Task goal ▸
Go through the records and show each line where the word "Routes" occurs.

____________________

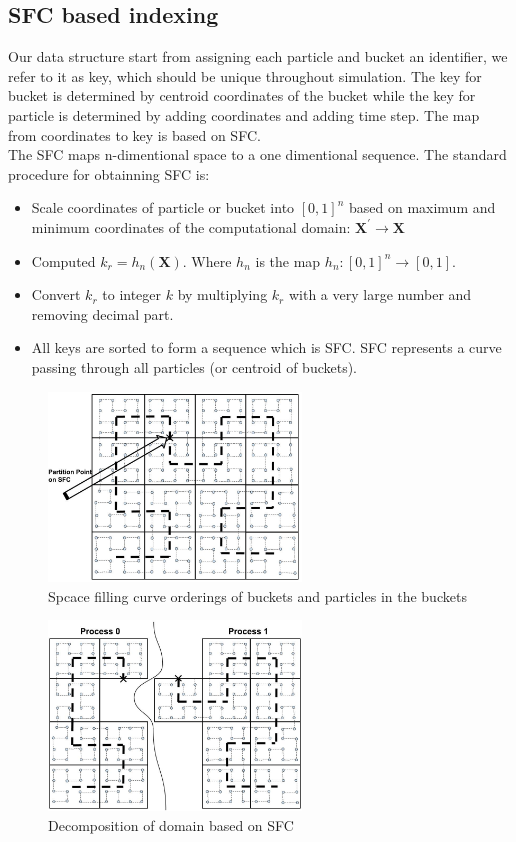 \documentclass[10pt,a4paper]{article}
\begin{document}
\subsection{SFC based indexing}
Our data structure start from assigning each particle and bucket an identifier, we refer to it as key, which should be unique throughout simulation. The key for bucket is determined by centroid coordinates of the bucket while the key for particle is determined by adding coordinates and adding time step. The map from coordinates to key is based on SFC.\\
The SFC \citep{sagan2012space} maps n-dimentional space to a one dimentional sequence. The standard procedure for obtainning SFC is: 
\begin{itemize}
\item Scale coordinates of particle or bucket into $[0,1]^n $ based on maximum and minimum coordinates of the computational domain: $\textbf{X}^\prime \rightarrow \textbf{X}$
\item Computed $k_r = h_n(\textbf{X})$. Where $h_n$ is the map $h_n: [0,1]^n \rightarrow [0,1]$. 
\item Convert $k_r$ to integer $k$ by multiplying $k_r$ with a very large number and removing decimal part.
\item All keys are sorted to form a sequence which is SFC. SFC represents a curve passing through all particles (or centroid of buckets).

\end{itemize}
{
\begin{figure}[h]
\caption{Spcace filling curve orderings of buckets and particles in the buckets}
\centering
\label{fig:SFC_particles_buckets}
\includegraphics[width=0.6\textwidth]{SFC_particles_buckets}
\end{figure}

\begin{figure}[h]
\caption{Decomposition of domain based on SFC}
\centering
\label{fig:SFC_particles_buckets_partition}
\includegraphics[width=0.6\textwidth]{SFC_particles_buckets_partition}
\end{figure}
}
\end{document}
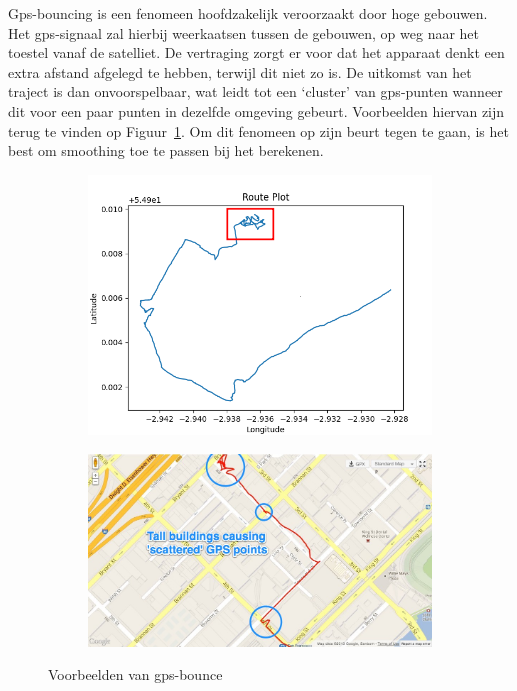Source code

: Gps-bouncing is een fenomeen hoofdzakelijk veroorzaakt door hoge gebouwen. Het
\ac{gps}-signaal zal hierbij weerkaatsen tussen de gebouwen, op weg naar het
toestel vanaf de satelliet. De vertraging zorgt er voor dat het apparaat denkt
een extra afstand afgelegd te hebben, terwijl dit niet zo is. De uitkomst van
het traject is dan onvoorspelbaar, wat leidt tot een `cluster' van
\ac{gps}-punten wanneer dit voor een paar punten in dezelfde omgeving gebeurt.
Voorbeelden hiervan zijn terug te vinden op Figuur~\ref{fig:gps_bounce}. Om dit
fenomeen op zijn beurt tegen te gaan, is het best om smoothing toe te passen
bij het berekenen.
\begin{figure}
    \centering
    \begin{subfigure}[b]{0.49\textwidth}
        \centering
        \includegraphics[width=\textwidth]{fig/Afwijkingen&Analyses/Crooked Routes/Crooked GPS Route_Cart.png}
    \end{subfigure}
    \begin{subfigure}[b]{0.49\textwidth}
        \centering
        \includegraphics[width=\textwidth]{fig/Afwijkingen&Analyses/Crooked Routes/GPS_bounce_map.jpg}
    \end{subfigure}
    \caption{Voorbeelden van \ac{gps}-bounce~\cite{BadGPSDa19:online}}\label{fig:gps_bounce}
\end{figure}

____________________

Result ▸
        \includegraphics[width=\textwidth]{fig/Afwijkingen&Analyses/Crooked Routes/Crooked GPS Route_Cart.png}
        \includegraphics[width=\textwidth]{fig/Afwijkingen&Analyses/Crooked Routes/GPS_bounce_map.jpg}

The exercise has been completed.